I knew I had spent too much time at the mountain top aid station, but no matter. I found my crew ready to go. My human bike stand was awesome, my mom-soigneur had all my nutrition, and my sister-wrench had the gear ready to go. In fueled up, refilled bottles (mixed up carbs and electrolytes, but sorted it out) messed with my brake, and was ready to roll. 40 to go. Now more like a 10:45 pace. My brake was definitely having issues, and I was worried about it. My trusty cowbell ringer was napping, so I would have to simply roll on... I had conquered Columbine. I was tired, but not wasted. All I had left was 40 miles, and 3 more climbs. all in 6 hours to get a buckle...

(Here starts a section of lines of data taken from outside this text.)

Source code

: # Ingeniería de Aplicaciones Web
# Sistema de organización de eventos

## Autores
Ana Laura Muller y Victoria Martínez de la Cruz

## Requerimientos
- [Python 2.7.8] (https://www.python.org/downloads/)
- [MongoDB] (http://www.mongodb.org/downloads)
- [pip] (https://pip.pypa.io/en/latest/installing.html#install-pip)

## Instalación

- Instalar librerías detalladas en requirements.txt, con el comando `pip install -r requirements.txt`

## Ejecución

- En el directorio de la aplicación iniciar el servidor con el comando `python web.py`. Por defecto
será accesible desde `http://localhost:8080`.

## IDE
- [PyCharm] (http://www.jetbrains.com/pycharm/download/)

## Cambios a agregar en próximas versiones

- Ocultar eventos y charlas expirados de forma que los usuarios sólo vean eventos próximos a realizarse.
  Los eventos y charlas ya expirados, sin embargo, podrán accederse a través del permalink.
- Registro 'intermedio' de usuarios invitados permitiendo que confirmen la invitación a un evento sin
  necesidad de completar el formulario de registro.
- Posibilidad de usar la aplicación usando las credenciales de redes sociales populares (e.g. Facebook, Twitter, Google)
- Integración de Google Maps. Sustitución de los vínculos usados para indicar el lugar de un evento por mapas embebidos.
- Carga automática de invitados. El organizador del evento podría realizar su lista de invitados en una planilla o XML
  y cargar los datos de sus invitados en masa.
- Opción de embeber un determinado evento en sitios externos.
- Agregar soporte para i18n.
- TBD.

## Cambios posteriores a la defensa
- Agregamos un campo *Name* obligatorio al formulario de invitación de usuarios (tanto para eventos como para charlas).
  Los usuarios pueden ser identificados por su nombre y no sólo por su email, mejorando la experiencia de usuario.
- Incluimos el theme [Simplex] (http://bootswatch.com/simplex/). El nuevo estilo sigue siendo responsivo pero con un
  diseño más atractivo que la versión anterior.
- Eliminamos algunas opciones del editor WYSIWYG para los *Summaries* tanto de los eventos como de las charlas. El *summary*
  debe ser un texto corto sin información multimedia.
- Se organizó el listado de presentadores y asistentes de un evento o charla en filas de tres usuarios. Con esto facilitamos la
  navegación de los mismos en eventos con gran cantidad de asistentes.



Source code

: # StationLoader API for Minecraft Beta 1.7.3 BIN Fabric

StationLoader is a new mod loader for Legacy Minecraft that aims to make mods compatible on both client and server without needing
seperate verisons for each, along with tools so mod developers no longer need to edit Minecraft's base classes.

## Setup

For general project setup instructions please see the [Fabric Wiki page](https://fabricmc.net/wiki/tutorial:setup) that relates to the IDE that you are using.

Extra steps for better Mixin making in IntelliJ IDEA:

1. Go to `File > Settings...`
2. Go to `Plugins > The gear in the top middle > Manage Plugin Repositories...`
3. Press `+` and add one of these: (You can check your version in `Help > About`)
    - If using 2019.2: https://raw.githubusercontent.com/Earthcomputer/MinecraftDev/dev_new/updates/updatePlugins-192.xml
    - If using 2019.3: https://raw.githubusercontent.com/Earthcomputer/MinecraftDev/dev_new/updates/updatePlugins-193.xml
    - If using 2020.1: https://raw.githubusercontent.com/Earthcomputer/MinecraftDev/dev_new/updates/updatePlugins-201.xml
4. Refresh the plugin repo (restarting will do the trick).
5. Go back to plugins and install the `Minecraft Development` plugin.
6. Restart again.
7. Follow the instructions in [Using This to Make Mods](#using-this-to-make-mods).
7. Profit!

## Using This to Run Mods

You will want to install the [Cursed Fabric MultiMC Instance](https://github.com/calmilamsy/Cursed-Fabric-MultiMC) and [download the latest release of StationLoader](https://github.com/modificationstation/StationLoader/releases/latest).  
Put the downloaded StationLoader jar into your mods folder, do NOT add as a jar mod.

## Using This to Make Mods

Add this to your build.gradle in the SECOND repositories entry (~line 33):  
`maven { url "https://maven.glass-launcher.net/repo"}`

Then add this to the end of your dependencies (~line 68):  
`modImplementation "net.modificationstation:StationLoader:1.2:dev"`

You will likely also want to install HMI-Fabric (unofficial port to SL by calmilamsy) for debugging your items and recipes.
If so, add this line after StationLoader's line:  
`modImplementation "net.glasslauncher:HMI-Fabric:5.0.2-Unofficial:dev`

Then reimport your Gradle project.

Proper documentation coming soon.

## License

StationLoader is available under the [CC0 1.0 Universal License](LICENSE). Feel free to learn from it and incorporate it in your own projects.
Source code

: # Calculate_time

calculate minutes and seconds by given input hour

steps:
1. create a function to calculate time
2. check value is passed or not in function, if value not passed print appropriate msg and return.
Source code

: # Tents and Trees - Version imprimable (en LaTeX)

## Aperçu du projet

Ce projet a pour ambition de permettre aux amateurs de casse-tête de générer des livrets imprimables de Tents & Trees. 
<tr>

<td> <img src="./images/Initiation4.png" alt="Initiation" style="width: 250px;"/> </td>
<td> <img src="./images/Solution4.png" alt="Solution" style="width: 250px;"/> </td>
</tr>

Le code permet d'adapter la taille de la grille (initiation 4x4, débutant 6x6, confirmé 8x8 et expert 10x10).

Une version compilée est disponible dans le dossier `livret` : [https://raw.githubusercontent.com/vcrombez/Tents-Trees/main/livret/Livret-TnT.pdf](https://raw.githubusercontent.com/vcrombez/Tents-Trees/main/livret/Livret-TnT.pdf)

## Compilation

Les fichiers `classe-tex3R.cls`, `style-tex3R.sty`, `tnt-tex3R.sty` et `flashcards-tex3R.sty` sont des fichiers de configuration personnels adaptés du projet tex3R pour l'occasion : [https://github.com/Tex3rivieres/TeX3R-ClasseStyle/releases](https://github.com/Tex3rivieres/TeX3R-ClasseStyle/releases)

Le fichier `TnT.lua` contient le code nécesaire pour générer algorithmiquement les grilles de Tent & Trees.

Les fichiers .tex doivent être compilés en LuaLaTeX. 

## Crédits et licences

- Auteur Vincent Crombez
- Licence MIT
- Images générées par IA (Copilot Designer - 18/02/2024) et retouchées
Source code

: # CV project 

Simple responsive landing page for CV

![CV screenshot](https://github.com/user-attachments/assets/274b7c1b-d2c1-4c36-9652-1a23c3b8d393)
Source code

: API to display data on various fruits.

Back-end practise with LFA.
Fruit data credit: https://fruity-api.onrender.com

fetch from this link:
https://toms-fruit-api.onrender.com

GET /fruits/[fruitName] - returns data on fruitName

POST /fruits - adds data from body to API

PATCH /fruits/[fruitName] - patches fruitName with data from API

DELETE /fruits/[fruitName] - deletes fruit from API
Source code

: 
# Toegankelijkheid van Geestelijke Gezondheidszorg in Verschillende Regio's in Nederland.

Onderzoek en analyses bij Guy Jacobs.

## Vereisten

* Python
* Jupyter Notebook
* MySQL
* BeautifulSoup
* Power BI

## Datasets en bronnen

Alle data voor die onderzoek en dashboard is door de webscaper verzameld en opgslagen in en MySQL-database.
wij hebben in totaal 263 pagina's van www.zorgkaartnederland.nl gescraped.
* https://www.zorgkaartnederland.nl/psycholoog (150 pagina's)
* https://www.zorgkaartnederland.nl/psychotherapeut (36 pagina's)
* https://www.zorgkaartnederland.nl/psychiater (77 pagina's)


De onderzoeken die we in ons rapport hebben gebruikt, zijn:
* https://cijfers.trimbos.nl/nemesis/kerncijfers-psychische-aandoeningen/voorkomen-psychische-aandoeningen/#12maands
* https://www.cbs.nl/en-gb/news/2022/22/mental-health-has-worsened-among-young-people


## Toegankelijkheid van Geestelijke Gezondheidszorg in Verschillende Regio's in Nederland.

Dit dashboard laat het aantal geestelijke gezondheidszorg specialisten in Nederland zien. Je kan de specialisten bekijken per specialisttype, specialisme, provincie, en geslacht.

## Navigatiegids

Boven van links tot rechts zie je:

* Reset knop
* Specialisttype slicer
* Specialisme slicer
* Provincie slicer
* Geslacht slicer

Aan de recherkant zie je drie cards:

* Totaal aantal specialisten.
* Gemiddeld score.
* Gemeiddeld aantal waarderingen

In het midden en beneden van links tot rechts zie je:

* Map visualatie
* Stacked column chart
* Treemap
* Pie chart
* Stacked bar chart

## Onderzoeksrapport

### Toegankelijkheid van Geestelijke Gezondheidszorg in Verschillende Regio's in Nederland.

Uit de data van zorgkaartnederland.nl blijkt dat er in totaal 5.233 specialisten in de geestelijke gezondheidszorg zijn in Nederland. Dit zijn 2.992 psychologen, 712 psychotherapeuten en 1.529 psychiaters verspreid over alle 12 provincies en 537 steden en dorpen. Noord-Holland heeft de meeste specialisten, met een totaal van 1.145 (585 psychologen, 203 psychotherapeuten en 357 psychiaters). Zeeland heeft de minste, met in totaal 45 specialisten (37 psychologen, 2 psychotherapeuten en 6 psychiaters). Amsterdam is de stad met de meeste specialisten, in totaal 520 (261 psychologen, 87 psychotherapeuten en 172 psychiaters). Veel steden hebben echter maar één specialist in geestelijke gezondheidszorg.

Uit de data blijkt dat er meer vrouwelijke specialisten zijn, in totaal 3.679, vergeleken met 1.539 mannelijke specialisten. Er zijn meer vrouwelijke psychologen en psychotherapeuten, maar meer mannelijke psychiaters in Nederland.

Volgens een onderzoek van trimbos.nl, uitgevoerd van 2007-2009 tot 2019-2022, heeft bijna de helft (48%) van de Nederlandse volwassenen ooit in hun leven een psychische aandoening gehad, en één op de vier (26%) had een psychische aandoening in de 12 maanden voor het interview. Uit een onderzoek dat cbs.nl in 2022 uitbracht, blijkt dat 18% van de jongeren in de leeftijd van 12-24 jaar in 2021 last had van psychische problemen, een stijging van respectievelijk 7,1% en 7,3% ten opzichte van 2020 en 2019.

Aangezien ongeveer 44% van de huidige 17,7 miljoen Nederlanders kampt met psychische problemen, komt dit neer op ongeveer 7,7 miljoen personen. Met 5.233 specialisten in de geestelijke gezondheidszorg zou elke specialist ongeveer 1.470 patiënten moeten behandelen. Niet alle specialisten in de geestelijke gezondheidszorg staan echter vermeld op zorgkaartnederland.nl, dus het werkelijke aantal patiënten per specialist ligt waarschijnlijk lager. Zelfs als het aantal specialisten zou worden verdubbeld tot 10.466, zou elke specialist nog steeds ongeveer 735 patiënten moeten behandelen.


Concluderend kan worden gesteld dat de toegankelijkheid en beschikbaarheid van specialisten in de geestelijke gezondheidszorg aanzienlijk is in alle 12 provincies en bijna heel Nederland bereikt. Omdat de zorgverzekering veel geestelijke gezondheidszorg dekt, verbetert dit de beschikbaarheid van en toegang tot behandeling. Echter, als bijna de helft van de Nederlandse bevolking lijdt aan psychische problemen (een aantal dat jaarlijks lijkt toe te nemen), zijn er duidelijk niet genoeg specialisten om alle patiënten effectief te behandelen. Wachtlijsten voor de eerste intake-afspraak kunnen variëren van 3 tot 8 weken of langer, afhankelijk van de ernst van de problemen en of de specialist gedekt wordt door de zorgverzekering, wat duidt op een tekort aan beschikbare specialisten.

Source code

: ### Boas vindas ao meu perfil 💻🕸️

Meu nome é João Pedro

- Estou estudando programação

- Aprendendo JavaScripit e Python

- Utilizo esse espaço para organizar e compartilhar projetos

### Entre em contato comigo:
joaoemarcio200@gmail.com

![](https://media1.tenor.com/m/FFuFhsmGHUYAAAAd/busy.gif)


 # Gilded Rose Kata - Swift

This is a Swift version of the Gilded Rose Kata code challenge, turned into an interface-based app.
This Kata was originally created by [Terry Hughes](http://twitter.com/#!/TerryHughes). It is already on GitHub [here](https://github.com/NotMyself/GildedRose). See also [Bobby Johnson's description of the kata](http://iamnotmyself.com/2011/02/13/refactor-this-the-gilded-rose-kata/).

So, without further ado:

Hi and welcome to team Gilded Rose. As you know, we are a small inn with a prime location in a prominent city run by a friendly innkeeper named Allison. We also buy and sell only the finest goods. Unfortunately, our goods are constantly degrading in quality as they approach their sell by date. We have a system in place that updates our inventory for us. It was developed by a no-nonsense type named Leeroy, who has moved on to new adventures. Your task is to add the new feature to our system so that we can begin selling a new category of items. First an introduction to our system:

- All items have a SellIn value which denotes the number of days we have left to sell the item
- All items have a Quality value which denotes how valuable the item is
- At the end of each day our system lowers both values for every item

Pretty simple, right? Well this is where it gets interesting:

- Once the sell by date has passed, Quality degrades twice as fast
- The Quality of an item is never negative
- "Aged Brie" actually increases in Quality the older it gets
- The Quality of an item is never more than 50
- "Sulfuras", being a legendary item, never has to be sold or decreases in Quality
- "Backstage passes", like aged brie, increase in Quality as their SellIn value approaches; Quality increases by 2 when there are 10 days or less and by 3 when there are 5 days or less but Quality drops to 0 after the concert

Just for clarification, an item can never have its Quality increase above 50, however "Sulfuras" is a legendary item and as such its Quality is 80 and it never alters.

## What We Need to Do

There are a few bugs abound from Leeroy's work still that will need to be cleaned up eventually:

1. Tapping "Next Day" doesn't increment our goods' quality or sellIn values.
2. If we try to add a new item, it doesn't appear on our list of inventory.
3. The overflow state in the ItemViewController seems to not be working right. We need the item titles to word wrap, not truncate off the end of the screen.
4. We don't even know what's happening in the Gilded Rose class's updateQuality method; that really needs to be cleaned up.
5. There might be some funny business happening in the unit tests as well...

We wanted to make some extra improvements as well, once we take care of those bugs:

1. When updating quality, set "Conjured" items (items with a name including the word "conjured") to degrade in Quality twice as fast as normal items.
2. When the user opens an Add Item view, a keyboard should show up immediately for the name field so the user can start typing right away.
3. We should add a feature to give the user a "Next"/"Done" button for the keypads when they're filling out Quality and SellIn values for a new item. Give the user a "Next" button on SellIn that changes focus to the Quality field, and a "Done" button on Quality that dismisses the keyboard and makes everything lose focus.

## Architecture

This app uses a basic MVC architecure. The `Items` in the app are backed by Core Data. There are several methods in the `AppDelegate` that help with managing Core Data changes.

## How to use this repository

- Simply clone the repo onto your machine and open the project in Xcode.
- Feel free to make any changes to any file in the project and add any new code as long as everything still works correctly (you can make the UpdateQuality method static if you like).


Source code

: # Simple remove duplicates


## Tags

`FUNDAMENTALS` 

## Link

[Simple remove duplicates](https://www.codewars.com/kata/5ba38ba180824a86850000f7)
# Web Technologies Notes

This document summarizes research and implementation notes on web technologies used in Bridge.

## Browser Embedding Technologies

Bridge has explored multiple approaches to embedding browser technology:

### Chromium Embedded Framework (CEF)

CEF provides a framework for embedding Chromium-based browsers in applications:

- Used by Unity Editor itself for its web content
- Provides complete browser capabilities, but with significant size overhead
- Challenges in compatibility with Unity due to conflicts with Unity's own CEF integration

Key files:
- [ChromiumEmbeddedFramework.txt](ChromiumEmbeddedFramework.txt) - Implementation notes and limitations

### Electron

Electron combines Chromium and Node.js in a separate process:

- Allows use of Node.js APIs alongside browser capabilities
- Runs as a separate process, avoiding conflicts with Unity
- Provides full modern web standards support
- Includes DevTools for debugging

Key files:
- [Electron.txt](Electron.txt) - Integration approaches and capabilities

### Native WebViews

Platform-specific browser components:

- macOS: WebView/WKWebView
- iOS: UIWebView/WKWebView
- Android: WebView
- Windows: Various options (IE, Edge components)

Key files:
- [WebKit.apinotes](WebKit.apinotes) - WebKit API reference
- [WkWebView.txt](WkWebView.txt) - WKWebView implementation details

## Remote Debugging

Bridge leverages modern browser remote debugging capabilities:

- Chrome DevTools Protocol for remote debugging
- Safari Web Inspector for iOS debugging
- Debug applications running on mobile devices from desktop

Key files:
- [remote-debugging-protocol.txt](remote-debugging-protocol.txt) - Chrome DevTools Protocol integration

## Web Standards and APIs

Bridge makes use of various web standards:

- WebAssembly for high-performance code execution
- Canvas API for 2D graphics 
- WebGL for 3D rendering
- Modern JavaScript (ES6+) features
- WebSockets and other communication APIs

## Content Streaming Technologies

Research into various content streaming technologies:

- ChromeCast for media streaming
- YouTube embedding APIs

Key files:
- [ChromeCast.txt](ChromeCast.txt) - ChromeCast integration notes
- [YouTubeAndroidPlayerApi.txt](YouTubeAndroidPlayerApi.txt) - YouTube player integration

Wednesday, August 14, 2013

Leadville 2013 Part 2 -- Where I completely ride within myself

3:30am. iPhone clock tower bells signal it's time to go racing. Thankfully, I had fallen asleep easily, and managed a solid 6.5 hours of uninterrupted sleep. I got mom up, made coffee, hit the shower, got dressed, and found mom putting dishes away in the condo kitchen! Well, that's mom.... Mom and I took the last bags to car, and headed up to Leadville under a clear star filled Colorado night. 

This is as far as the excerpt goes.